One element of content scraping is legality. If you are using the material that you scrape for private, internal purposes, then there isn’t much to worry about. However, if you seek to re-post the material that you scrape, such as material from blogs, you must keep in mind copyright laws.
Most every country has its own laws, and usually, you will be subject to the laws of the country that your site’s server is located. So, if your server is located in the United States, you are subject to the Digital Millennium Copyright Act, regardless of where you live.
For the purposes of this article, we’ll focus on the DMCA, as a wide majority of servers are located in the United States. However, the same general principles apply everywhere.
The main concern you need to keep in mind is fair use. For example, you can’t re-post someone’s entire article, because they can have it removed through the DMCA, causing potential problems for you, including the loss of your site. The best rule of thumb is to post an excerpt, usually no more than 60 words. Then, be sure to include a link to the source blog or website. This way, the website operator will enjoy the benefit of added traffic, and you can rest assured that you are in harmony with copyright laws.

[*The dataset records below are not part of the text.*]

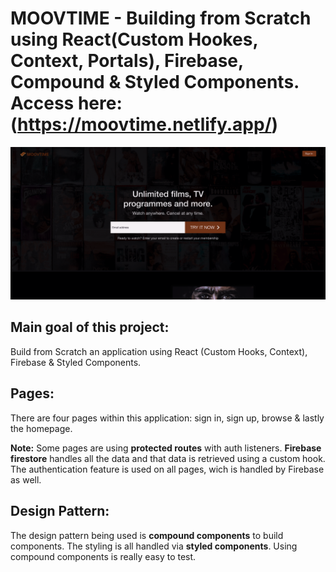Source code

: # MOOVTIME - Building from Scratch using React(Custom Hookes, Context, Portals), Firebase, Compound & Styled Components. Access here: (https://moovtime.netlify.app/)

![MOOVTIME](./moovtime.png)

## Main goal of this project: 

Build from Scratch an application using React (Custom Hooks, Context), Firebase & Styled Components.

## Pages: 

There are four pages within this application: sign in, sign up, browse & lastly the homepage.

**Note:** Some pages are using **protected routes** with auth listeners. **Firebase firestore** handles all the data and that data is retrieved using a custom hook. The authentication feature is used on all pages, wich is handled by Firebase as well.

## Design Pattern: 

The design pattern being used is **compound components** to build components. The styling is all handled via **styled components**. Using compound components is really easy to test.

If your Web scraping campaign scrapes from feeds, most blog authors have their feeds set to include only excerpts in their feed, so the hard work will be done for you in this instance. However, if you use another method, or if your target blog posts entire articles in its feed, then you will need to adjust your scraping software accordingly or edit the articles manually, the latter obviously being the less desirable option.
You may be tempted to say that there’s not much risk in violating one’s rights under copyright law, however, you could expose yourself to civil penalties, as well as the loss of goodwill. The author of the content in question could accuse you of stealing his or her intellectual property, causing a possible backlash of negative publicity. Simply put, it’s not worth it.
By adhering to copyright law, you put yourself in a win-win situation. The author of the content wins, because he or she gets more exposure. You win, because you have original content for your web scraping site, and you can collect revenue from banner ads and the like in good conscience. Besides, posting excerpts from each article gives you room for more articles, allowing you to present a wider variety of content to your site’s visitors.
Remember to always give credit. No matter how much of the content you choose to post, always include a link back to the original article at the very least. Not only is this common courtesy, but it minimizes the chances of you being sued. When you re-post the content you scrape, you always put yourself at a risk for legal action unless you secure permission ahead of time. By giving proper credit, and by posting a small excerpt, you can reduce the chances of negative results quite handily.